_Material to process:_

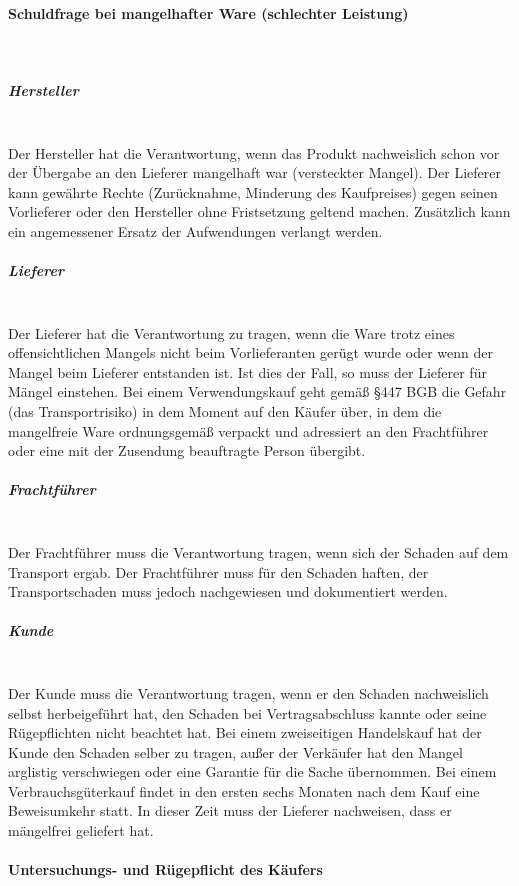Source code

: \paragraph{Schuldfrage bei mangelhafter Ware (schlechter Leistung)}~\\
	
\subparagraph{Hersteller}~\\
Der Hersteller hat die Verantwortung, wenn das Produkt nachweislich schon vor der Übergabe an den Lieferer mangelhaft war (versteckter Mangel). Der Lieferer kann gewährte Rechte (Zurücknahme, Minderung des Kaufpreises) gegen seinen Vorlieferer oder den Hersteller ohne Fristsetzung geltend machen. Zusätzlich kann ein angemessener Ersatz der Aufwendungen verlangt werden.

\subparagraph{Lieferer}~\\
Der Lieferer hat die Verantwortung zu tragen, wenn die Ware trotz eines offensichtlichen Mangels nicht beim Vorlieferanten gerügt wurde oder wenn der Mangel beim Lieferer entstanden ist. Ist dies der Fall, so muss der Lieferer für Mängel einstehen. Bei einem Verwendungskauf geht gemäß §447 BGB die Gefahr (das Transportrisiko) in dem Moment auf den Käufer über, in dem die mangelfreie Ware ordnungsgemäß verpackt und adressiert an den Frachtführer oder eine mit der Zusendung beauftragte Person übergibt.

\subparagraph{Frachtführer}~\\
Der Frachtführer muss die Verantwortung tragen, wenn sich der Schaden auf dem Transport ergab. Der Frachtführer muss für den Schaden haften, der Transportschaden muss jedoch nachgewiesen und dokumentiert werden.

\subparagraph{Kunde}~\\
Der Kunde muss die Verantwortung tragen, wenn er den Schaden nachweislich selbst herbeigeführt hat, den Schaden bei Vertragsabschluss kannte oder seine Rügepflichten nicht beachtet hat. Bei einem zweiseitigen Handelskauf hat der Kunde den Schaden selber zu tragen, außer der Verkäufer hat den Mangel arglistig verschwiegen oder eine Garantie für die Sache übernommen. Bei einem Verbrauchsgüterkauf findet in den ersten sechs Monaten nach dem Kauf eine Beweisumkehr statt. In dieser Zeit muss der Lieferer nachweisen, dass er mängelfrei geliefert hat.
	
\paragraph{Untersuchungs- und Rügepflicht des Käufers}~\\

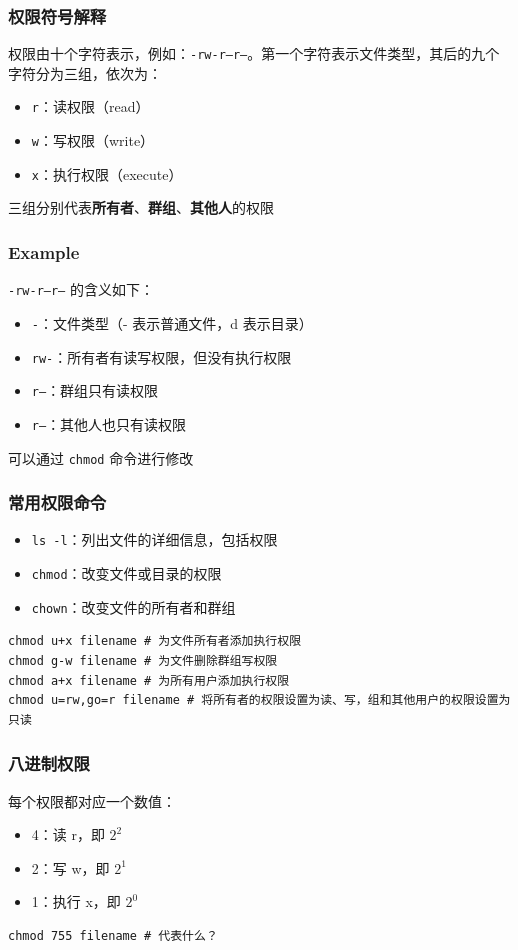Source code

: \documentclass[UTF8, 16pt]{beamer}
\begin{document}
\begin{frame}
    \frametitle{权限符号解释}

    权限由十个字符表示，例如：\texttt{-rw-r--r--}。第一个字符表示文件类型，其后的九个字符分为三组，依次为：
    \begin{itemize}
        \item \texttt{r}：读权限（read）
        \item \texttt{w}：写权限（write）
        \item \texttt{x}：执行权限（execute）
    \end{itemize}
    三组分别代表\textbf{所有者}、\textbf{群组}、\textbf{其他人}的权限
\end{frame}

\begin{frame}
    \frametitle{Example}
    \textcolor{sufered}{\texttt{-rw-r--r--} 的含义如下：}

    \begin{itemize}
        \item \texttt{-}：文件类型（- 表示普通文件，d 表示目录）
        \item \texttt{rw-}：所有者有读写权限，但没有执行权限
        \item \texttt{r--}：群组只有读权限
        \item \texttt{r--}：其他人也只有读权限
    \end{itemize}
    可以通过 \texttt{chmod} 命令进行修改
\end{frame}

\begin{frame}[fragile]
    \frametitle{常用权限命令}

    \begin{itemize}
        \item \texttt{ls -l}：列出文件的详细信息，包括权限
        \item \texttt{chmod}：改变文件或目录的权限
        \item \texttt{chown}：改变文件的所有者和群组
    \end{itemize}
    \begin{lstlisting}
chmod u+x filename # 为文件所有者添加执行权限
chmod g-w filename # 为文件删除群组写权限
chmod a+x filename # 为所有用户添加执行权限
chmod u=rw,go=r filename # 将所有者的权限设置为读、写，组和其他用户的权限设置为只读\end{lstlisting}
\end{frame}

\begin{frame}[fragile]
    \frametitle{八进制权限}
    \textcolor{sufered}{每个权限都对应一个数值：}

    \begin{itemize}
        \item 4：读 r，即 $2^2$
        \item 2：写 w，即 $2^1$
        \item 1：执行 x，即 $2^0$
    \end{itemize}
    \begin{lstlisting}[numbers=none]
chmod 755 filename # 代表什么？\end{lstlisting}
\end{frame}
\end{document}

_Action item:_ Transcribe all the lines above exactly, apart from the pictures.

_Solution for this exercise:_
Source code

: \paragraph{Schuldfrage bei mangelhafter Ware (schlechter Leistung)}~\\
	
\subparagraph{Hersteller}~\\
Der Hersteller hat die Verantwortung, wenn das Produkt nachweislich schon vor der Übergabe an den Lieferer mangelhaft war (versteckter Mangel). Der Lieferer kann gewährte Rechte (Zurücknahme, Minderung des Kaufpreises) gegen seinen Vorlieferer oder den Hersteller ohne Fristsetzung geltend machen. Zusätzlich kann ein angemessener Ersatz der Aufwendungen verlangt werden.

\subparagraph{Lieferer}~\\
Der Lieferer hat die Verantwortung zu tragen, wenn die Ware trotz eines offensichtlichen Mangels nicht beim Vorlieferanten gerügt wurde oder wenn der Mangel beim Lieferer entstanden ist. Ist dies der Fall, so muss der Lieferer für Mängel einstehen. Bei einem Verwendungskauf geht gemäß §447 BGB die Gefahr (das Transportrisiko) in dem Moment auf den Käufer über, in dem die mangelfreie Ware ordnungsgemäß verpackt und adressiert an den Frachtführer oder eine mit der Zusendung beauftragte Person übergibt.

\subparagraph{Frachtführer}~\\
Der Frachtführer muss die Verantwortung tragen, wenn sich der Schaden auf dem Transport ergab. Der Frachtführer muss für den Schaden haften, der Transportschaden muss jedoch nachgewiesen und dokumentiert werden.

\subparagraph{Kunde}~\\
Der Kunde muss die Verantwortung tragen, wenn er den Schaden nachweislich selbst herbeigeführt hat, den Schaden bei Vertragsabschluss kannte oder seine Rügepflichten nicht beachtet hat. Bei einem zweiseitigen Handelskauf hat der Kunde den Schaden selber zu tragen, außer der Verkäufer hat den Mangel arglistig verschwiegen oder eine Garantie für die Sache übernommen. Bei einem Verbrauchsgüterkauf findet in den ersten sechs Monaten nach dem Kauf eine Beweisumkehr statt. In dieser Zeit muss der Lieferer nachweisen, dass er mängelfrei geliefert hat.
	
\paragraph{Untersuchungs- und Rügepflicht des Käufers}~\\

Source code

: \documentclass[UTF8, 16pt]{beamer}
\begin{document}
\begin{frame}
    \frametitle{权限符号解释}

    权限由十个字符表示，例如：\texttt{-rw-r--r--}。第一个字符表示文件类型，其后的九个字符分为三组，依次为：
    \begin{itemize}
        \item \texttt{r}：读权限（read）
        \item \texttt{w}：写权限（write）
        \item \texttt{x}：执行权限（execute）
    \end{itemize}
    三组分别代表\textbf{所有者}、\textbf{群组}、\textbf{其他人}的权限
\end{frame}

\begin{frame}
    \frametitle{Example}
    \textcolor{sufered}{\texttt{-rw-r--r--} 的含义如下：}

    \begin{itemize}
        \item \texttt{-}：文件类型（- 表示普通文件，d 表示目录）
        \item \texttt{rw-}：所有者有读写权限，但没有执行权限
        \item \texttt{r--}：群组只有读权限
        \item \texttt{r--}：其他人也只有读权限
    \end{itemize}
    可以通过 \texttt{chmod} 命令进行修改
\end{frame}

\begin{frame}[fragile]
    \frametitle{常用权限命令}

    \begin{itemize}
        \item \texttt{ls -l}：列出文件的详细信息，包括权限
        \item \texttt{chmod}：改变文件或目录的权限
        \item \texttt{chown}：改变文件的所有者和群组
    \end{itemize}
    \begin{lstlisting}
chmod u+x filename # 为文件所有者添加执行权限
chmod g-w filename # 为文件删除群组写权限
chmod a+x filename # 为所有用户添加执行权限
chmod u=rw,go=r filename # 将所有者的权限设置为读、写，组和其他用户的权限设置为只读\end{lstlisting}
\end{frame}

\begin{frame}[fragile]
    \frametitle{八进制权限}
    \textcolor{sufered}{每个权限都对应一个数值：}

    \begin{itemize}
        \item 4：读 r，即 $2^2$
        \item 2：写 w，即 $2^1$
        \item 1：执行 x，即 $2^0$
    \end{itemize}
    \begin{lstlisting}[numbers=none]
chmod 755 filename # 代表什么？\end{lstlisting}
\end{frame}
\end{document}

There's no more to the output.